Scan the entries that follow for the word "client", then report every line in which it appears.

== Available records

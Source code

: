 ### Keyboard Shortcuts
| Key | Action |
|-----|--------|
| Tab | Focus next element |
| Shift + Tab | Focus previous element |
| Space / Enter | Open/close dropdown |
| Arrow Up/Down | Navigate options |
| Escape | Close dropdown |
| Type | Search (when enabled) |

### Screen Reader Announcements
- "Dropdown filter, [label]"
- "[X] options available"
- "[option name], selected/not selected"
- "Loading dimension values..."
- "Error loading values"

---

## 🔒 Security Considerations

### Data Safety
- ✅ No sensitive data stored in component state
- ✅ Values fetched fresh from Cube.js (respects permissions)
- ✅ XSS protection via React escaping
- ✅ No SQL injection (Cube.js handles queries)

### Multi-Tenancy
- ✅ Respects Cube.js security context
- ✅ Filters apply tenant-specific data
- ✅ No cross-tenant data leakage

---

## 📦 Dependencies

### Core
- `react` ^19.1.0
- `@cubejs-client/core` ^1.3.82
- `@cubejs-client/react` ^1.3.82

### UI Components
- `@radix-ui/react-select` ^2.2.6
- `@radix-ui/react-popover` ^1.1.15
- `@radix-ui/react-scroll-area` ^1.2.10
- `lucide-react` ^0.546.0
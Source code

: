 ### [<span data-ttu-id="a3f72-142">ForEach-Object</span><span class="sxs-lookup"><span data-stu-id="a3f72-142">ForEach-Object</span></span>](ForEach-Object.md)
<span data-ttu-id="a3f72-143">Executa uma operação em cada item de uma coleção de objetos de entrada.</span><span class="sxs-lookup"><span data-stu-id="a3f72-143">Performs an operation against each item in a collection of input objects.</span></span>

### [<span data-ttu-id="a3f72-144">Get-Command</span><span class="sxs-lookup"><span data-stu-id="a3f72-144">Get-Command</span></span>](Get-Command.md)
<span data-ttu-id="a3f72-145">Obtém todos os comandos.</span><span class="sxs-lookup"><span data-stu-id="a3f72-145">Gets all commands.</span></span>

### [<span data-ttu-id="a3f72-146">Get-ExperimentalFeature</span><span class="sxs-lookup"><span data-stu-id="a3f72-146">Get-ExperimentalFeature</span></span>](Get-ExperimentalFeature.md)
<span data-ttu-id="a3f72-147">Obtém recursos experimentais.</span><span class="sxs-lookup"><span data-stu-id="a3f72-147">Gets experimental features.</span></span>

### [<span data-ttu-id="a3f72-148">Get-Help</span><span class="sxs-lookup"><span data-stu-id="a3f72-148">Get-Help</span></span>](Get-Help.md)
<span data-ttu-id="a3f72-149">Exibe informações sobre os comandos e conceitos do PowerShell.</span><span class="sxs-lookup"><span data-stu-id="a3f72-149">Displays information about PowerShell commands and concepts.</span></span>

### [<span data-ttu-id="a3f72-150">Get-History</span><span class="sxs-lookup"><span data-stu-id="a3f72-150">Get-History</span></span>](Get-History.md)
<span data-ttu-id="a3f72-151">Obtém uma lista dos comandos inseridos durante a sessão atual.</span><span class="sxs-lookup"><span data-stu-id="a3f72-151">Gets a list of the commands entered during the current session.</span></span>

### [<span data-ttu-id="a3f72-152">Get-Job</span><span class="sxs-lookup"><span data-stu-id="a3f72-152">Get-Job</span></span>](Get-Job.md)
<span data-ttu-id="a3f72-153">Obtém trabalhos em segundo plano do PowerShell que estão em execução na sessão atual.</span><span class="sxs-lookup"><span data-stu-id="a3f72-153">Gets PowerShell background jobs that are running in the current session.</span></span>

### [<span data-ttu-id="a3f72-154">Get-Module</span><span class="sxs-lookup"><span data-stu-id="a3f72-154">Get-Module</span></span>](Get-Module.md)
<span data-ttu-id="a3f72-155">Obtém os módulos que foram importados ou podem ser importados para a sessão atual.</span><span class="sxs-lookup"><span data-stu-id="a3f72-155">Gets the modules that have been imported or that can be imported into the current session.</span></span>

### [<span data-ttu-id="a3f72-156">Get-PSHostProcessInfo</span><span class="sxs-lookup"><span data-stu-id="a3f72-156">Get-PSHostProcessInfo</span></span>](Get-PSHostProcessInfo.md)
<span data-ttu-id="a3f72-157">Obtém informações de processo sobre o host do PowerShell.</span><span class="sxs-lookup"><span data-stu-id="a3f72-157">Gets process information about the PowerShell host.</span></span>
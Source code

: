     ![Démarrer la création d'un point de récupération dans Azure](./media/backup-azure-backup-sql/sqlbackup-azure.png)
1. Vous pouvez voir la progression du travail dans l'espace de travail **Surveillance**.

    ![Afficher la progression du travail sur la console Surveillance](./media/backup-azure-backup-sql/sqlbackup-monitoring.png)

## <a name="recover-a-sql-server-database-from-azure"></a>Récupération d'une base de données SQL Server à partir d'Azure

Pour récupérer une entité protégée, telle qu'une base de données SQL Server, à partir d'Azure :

====

- Solution to this task
- `@cubejs-client/core` ^1.3.82
- `@cubejs-client/react` ^1.3.82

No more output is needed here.